Stored data:
════════

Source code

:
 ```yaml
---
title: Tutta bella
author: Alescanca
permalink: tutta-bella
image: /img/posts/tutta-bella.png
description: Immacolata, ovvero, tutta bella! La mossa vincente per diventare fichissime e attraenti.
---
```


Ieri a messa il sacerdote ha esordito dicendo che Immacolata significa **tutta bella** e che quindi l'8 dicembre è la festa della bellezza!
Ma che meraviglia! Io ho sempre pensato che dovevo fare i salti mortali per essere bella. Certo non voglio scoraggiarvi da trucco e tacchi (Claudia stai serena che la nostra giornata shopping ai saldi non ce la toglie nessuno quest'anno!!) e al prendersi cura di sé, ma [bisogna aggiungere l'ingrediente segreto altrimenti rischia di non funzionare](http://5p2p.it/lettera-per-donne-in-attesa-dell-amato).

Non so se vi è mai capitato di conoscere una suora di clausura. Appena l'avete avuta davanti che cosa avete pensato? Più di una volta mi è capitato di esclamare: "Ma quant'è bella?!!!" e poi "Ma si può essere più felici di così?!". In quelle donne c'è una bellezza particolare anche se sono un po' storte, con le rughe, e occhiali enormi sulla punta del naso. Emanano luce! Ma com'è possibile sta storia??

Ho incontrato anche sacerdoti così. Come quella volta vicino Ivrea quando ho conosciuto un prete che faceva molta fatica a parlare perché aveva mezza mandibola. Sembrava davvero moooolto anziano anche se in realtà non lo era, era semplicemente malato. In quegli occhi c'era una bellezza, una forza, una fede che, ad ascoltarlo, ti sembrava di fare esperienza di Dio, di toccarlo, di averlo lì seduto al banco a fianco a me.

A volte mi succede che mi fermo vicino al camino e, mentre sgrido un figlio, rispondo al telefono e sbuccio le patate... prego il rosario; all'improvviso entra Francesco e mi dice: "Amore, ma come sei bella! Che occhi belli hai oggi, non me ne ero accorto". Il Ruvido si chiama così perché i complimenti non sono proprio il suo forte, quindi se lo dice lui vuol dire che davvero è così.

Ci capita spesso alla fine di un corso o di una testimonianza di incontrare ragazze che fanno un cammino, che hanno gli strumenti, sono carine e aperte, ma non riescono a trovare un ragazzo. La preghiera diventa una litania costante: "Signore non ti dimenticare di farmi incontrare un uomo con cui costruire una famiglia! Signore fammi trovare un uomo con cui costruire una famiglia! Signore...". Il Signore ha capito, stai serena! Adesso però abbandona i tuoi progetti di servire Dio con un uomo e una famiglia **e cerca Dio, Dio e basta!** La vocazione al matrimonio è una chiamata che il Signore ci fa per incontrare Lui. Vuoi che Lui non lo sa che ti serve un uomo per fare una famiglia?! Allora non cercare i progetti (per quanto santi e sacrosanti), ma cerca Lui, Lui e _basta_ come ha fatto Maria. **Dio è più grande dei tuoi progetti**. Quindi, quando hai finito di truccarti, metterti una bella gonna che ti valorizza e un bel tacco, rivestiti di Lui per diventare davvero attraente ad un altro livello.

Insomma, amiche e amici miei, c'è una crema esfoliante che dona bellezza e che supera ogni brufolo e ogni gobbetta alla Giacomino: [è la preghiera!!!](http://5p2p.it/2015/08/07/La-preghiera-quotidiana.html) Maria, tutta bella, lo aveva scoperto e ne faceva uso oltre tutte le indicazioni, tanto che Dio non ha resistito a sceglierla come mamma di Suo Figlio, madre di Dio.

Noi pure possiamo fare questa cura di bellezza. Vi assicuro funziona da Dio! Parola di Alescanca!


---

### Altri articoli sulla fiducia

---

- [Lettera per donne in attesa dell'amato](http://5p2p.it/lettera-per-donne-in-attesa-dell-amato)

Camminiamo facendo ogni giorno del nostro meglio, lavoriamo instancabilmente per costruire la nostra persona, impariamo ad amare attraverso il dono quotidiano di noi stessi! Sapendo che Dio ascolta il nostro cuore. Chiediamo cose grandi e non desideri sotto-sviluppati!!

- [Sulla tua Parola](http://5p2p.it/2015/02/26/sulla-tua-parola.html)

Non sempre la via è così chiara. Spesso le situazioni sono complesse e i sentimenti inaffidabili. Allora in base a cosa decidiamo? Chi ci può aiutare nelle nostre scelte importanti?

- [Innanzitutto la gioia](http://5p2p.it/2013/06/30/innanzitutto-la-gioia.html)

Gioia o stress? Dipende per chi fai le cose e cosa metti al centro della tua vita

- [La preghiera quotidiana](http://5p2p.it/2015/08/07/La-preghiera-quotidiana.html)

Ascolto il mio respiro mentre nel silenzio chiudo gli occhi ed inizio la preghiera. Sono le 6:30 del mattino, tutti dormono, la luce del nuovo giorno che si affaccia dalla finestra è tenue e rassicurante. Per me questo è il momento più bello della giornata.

════════

**Try it**. Each line above where the word "html" occurs should be returned in full.

**Your solution**.
Insomma, amiche e amici miei, c'è una crema esfoliante che dona bellezza e che supera ogni brufolo e ogni gobbetta alla Giacomino: [è la preghiera!!!](http://5p2p.it/2015/08/07/La-preghiera-quotidiana.html) Maria, tutta bella, lo aveva scoperto e ne faceva uso oltre tutte le indicazioni, tanto che Dio non ha resistito a sceglierla come mamma di Suo Figlio, madre di Dio.
- [Sulla tua Parola](http://5p2p.it/2015/02/26/sulla-tua-parola.html)
- [Innanzitutto la gioia](http://5p2p.it/2013/06/30/innanzitutto-la-gioia.html)
- [La preghiera quotidiana](http://5p2p.it/2015/08/07/La-preghiera-quotidiana.html)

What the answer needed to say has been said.